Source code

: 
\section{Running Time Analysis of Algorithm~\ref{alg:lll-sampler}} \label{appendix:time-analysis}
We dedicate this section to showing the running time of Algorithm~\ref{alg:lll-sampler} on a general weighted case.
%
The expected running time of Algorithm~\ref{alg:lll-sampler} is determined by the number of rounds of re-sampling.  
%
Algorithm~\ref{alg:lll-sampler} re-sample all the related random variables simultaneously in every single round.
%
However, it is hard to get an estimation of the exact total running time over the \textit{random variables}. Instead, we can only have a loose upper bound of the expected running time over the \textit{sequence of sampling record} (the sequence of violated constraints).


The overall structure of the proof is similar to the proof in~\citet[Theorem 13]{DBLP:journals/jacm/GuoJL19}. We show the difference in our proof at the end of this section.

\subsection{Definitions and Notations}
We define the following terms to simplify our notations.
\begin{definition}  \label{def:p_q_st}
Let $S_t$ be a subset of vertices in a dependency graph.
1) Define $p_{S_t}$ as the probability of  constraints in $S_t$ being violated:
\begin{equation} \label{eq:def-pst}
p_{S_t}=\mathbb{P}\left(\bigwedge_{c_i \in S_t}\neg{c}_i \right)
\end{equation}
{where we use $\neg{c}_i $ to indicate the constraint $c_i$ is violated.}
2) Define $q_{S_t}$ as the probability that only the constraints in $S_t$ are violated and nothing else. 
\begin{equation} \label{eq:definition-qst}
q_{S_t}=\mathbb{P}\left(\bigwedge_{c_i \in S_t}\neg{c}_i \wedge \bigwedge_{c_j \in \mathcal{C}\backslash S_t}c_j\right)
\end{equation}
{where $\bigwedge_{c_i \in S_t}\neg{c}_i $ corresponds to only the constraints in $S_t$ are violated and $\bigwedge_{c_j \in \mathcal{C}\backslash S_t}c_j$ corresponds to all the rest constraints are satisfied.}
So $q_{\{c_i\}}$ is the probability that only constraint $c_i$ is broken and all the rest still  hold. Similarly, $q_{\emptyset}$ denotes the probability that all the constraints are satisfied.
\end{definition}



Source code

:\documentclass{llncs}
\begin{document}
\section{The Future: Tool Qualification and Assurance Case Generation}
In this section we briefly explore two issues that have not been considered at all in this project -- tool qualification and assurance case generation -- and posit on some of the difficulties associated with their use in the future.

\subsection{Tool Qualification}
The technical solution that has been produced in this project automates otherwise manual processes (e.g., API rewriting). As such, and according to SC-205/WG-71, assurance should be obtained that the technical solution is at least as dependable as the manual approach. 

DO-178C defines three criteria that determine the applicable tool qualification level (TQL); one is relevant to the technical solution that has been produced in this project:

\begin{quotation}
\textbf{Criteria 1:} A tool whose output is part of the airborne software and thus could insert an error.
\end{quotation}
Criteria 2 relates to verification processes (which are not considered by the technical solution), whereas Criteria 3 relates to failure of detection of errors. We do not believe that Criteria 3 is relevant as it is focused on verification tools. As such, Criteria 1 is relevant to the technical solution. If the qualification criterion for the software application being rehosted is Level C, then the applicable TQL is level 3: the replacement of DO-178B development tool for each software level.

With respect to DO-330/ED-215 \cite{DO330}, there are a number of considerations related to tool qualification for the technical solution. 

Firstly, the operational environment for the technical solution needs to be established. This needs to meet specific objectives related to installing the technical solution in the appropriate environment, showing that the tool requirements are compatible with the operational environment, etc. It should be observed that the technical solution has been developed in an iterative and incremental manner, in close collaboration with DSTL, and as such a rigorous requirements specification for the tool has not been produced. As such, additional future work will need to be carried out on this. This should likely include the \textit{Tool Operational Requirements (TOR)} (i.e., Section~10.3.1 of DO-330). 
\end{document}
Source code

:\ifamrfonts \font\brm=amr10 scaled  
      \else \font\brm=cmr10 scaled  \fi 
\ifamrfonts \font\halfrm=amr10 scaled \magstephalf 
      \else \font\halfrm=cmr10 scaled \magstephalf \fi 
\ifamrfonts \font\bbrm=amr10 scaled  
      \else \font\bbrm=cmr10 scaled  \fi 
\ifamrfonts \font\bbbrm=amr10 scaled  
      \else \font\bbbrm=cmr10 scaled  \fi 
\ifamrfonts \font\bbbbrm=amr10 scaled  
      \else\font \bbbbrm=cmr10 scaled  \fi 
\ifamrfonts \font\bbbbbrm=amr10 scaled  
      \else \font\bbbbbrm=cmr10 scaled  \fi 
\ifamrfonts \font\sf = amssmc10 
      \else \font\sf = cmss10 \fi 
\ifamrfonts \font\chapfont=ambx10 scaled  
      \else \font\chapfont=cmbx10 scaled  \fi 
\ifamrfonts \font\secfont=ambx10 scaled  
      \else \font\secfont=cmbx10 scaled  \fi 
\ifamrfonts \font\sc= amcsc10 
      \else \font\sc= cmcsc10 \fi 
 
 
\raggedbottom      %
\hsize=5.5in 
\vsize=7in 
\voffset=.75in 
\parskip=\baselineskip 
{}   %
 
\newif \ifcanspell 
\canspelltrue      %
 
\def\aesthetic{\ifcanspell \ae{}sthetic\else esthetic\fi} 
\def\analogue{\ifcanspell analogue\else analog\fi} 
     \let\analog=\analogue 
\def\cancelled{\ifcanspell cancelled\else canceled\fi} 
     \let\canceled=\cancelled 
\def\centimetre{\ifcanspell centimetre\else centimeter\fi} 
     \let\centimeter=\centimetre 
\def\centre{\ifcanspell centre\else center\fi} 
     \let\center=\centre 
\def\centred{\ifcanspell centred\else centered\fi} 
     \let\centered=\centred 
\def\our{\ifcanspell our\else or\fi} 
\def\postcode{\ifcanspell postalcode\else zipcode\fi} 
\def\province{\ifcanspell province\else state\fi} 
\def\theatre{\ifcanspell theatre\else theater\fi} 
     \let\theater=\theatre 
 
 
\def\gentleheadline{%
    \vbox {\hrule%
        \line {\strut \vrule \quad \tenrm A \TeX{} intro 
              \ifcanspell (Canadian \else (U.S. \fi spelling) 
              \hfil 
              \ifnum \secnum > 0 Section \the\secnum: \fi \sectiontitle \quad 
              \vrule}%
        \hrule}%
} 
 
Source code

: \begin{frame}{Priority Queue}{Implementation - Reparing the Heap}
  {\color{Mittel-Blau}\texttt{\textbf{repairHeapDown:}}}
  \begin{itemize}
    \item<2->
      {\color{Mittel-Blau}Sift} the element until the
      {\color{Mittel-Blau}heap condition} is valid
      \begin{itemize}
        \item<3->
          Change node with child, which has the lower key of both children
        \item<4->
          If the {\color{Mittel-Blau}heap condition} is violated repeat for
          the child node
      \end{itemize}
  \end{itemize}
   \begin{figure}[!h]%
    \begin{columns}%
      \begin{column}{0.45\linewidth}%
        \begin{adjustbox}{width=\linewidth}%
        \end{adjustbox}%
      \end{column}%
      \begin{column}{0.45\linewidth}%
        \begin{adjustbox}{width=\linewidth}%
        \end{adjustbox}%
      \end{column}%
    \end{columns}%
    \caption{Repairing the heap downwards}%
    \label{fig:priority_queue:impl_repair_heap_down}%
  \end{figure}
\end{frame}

▬▬▬▬▬▬

▸ **Goal of the exercise**
Please return the data above exactly as given.

▸ **Solution to this problem**
Source code

: 
\section{Running Time Analysis of Algorithm~\ref{alg:lll-sampler}} \label{appendix:time-analysis}
We dedicate this section to showing the running time of Algorithm~\ref{alg:lll-sampler} on a general weighted case.
%
The expected running time of Algorithm~\ref{alg:lll-sampler} is determined by the number of rounds of re-sampling.  
%
Algorithm~\ref{alg:lll-sampler} re-sample all the related random variables simultaneously in every single round.
%
However, it is hard to get an estimation of the exact total running time over the \textit{random variables}. Instead, we can only have a loose upper bound of the expected running time over the \textit{sequence of sampling record} (the sequence of violated constraints).


The overall structure of the proof is similar to the proof in~\citet[Theorem 13]{DBLP:journals/jacm/GuoJL19}. We show the difference in our proof at the end of this section.

\subsection{Definitions and Notations}
We define the following terms to simplify our notations.
\begin{definition}  \label{def:p_q_st}
Let $S_t$ be a subset of vertices in a dependency graph.
1) Define $p_{S_t}$ as the probability of  constraints in $S_t$ being violated:
\begin{equation} \label{eq:def-pst}
p_{S_t}=\mathbb{P}\left(\bigwedge_{c_i \in S_t}\neg{c}_i \right)
\end{equation}
{where we use $\neg{c}_i $ to indicate the constraint $c_i$ is violated.}
2) Define $q_{S_t}$ as the probability that only the constraints in $S_t$ are violated and nothing else. 
\begin{equation} \label{eq:definition-qst}
q_{S_t}=\mathbb{P}\left(\bigwedge_{c_i \in S_t}\neg{c}_i \wedge \bigwedge_{c_j \in \mathcal{C}\backslash S_t}c_j\right)
\end{equation}
{where $\bigwedge_{c_i \in S_t}\neg{c}_i $ corresponds to only the constraints in $S_t$ are violated and $\bigwedge_{c_j \in \mathcal{C}\backslash S_t}c_j$ corresponds to all the rest constraints are satisfied.}
So $q_{\{c_i\}}$ is the probability that only constraint $c_i$ is broken and all the rest still  hold. Similarly, $q_{\emptyset}$ denotes the probability that all the constraints are satisfied.
\end{definition}



Source code

:\documentclass{llncs}
\begin{document}
\section{The Future: Tool Qualification and Assurance Case Generation}
In this section we briefly explore two issues that have not been considered at all in this project -- tool qualification and assurance case generation -- and posit on some of the difficulties associated with their use in the future.

\subsection{Tool Qualification}
The technical solution that has been produced in this project automates otherwise manual processes (e.g., API rewriting). As such, and according to SC-205/WG-71, assurance should be obtained that the technical solution is at least as dependable as the manual approach. 

DO-178C defines three criteria that determine the applicable tool qualification level (TQL); one is relevant to the technical solution that has been produced in this project:

\begin{quotation}
\textbf{Criteria 1:} A tool whose output is part of the airborne software and thus could insert an error.
\end{quotation}
Criteria 2 relates to verification processes (which are not considered by the technical solution), whereas Criteria 3 relates to failure of detection of errors. We do not believe that Criteria 3 is relevant as it is focused on verification tools. As such, Criteria 1 is relevant to the technical solution. If the qualification criterion for the software application being rehosted is Level C, then the applicable TQL is level 3: the replacement of DO-178B development tool for each software level.

With respect to DO-330/ED-215 \cite{DO330}, there are a number of considerations related to tool qualification for the technical solution. 

Firstly, the operational environment for the technical solution needs to be established. This needs to meet specific objectives related to installing the technical solution in the appropriate environment, showing that the tool requirements are compatible with the operational environment, etc. It should be observed that the technical solution has been developed in an iterative and incremental manner, in close collaboration with DSTL, and as such a rigorous requirements specification for the tool has not been produced. As such, additional future work will need to be carried out on this. This should likely include the \textit{Tool Operational Requirements (TOR)} (i.e., Section~10.3.1 of DO-330). 
\end{document}
Source code

:\ifamrfonts \font\brm=amr10 scaled  
      \else \font\brm=cmr10 scaled  \fi 
\ifamrfonts \font\halfrm=amr10 scaled \magstephalf 
      \else \font\halfrm=cmr10 scaled \magstephalf \fi 
\ifamrfonts \font\bbrm=amr10 scaled  
      \else \font\bbrm=cmr10 scaled  \fi 
\ifamrfonts \font\bbbrm=amr10 scaled  
      \else \font\bbbrm=cmr10 scaled  \fi 
\ifamrfonts \font\bbbbrm=amr10 scaled  
      \else\font \bbbbrm=cmr10 scaled  \fi 
\ifamrfonts \font\bbbbbrm=amr10 scaled  
      \else \font\bbbbbrm=cmr10 scaled  \fi 
\ifamrfonts \font\sf = amssmc10 
      \else \font\sf = cmss10 \fi 
\ifamrfonts \font\chapfont=ambx10 scaled  
      \else \font\chapfont=cmbx10 scaled  \fi 
\ifamrfonts \font\secfont=ambx10 scaled  
      \else \font\secfont=cmbx10 scaled  \fi 
\ifamrfonts \font\sc= amcsc10 
      \else \font\sc= cmcsc10 \fi 
 
 
\raggedbottom      %
\hsize=5.5in 
\vsize=7in 
\voffset=.75in 
\parskip=\baselineskip 
{}   %
 
\newif \ifcanspell 
\canspelltrue      %
 
\def\aesthetic{\ifcanspell \ae{}sthetic\else esthetic\fi} 
\def\analogue{\ifcanspell analogue\else analog\fi} 
     \let\analog=\analogue 
\def\cancelled{\ifcanspell cancelled\else canceled\fi} 
     \let\canceled=\cancelled 
\def\centimetre{\ifcanspell centimetre\else centimeter\fi} 
     \let\centimeter=\centimetre 
\def\centre{\ifcanspell centre\else center\fi} 
     \let\center=\centre 
\def\centred{\ifcanspell centred\else centered\fi} 
     \let\centered=\centred 
\def\our{\ifcanspell our\else or\fi} 
\def\postcode{\ifcanspell postalcode\else zipcode\fi} 
\def\province{\ifcanspell province\else state\fi} 
\def\theatre{\ifcanspell theatre\else theater\fi} 
     \let\theater=\theatre 
 
 
\def\gentleheadline{%
    \vbox {\hrule%
        \line {\strut \vrule \quad \tenrm A \TeX{} intro 
              \ifcanspell (Canadian \else (U.S. \fi spelling) 
              \hfil 
              \ifnum \secnum > 0 Section \the\secnum: \fi \sectiontitle \quad 
              \vrule}%
        \hrule}%
} 
 
Source code

: \begin{frame}{Priority Queue}{Implementation - Reparing the Heap}
  {\color{Mittel-Blau}\texttt{\textbf{repairHeapDown:}}}
  \begin{itemize}
    \item<2->
      {\color{Mittel-Blau}Sift} the element until the
      {\color{Mittel-Blau}heap condition} is valid
      \begin{itemize}
        \item<3->
          Change node with child, which has the lower key of both children
        \item<4->
          If the {\color{Mittel-Blau}heap condition} is violated repeat for
          the child node
      \end{itemize}
  \end{itemize}
   \begin{figure}[!h]%
    \begin{columns}%
      \begin{column}{0.45\linewidth}%
        \begin{adjustbox}{width=\linewidth}%
        \end{adjustbox}%
      \end{column}%
      \begin{column}{0.45\linewidth}%
        \begin{adjustbox}{width=\linewidth}%
        \end{adjustbox}%
      \end{column}%
    \end{columns}%
    \caption{Repairing the heap downwards}%
    \label{fig:priority_queue:impl_repair_heap_down}%
  \end{figure}
\end{frame}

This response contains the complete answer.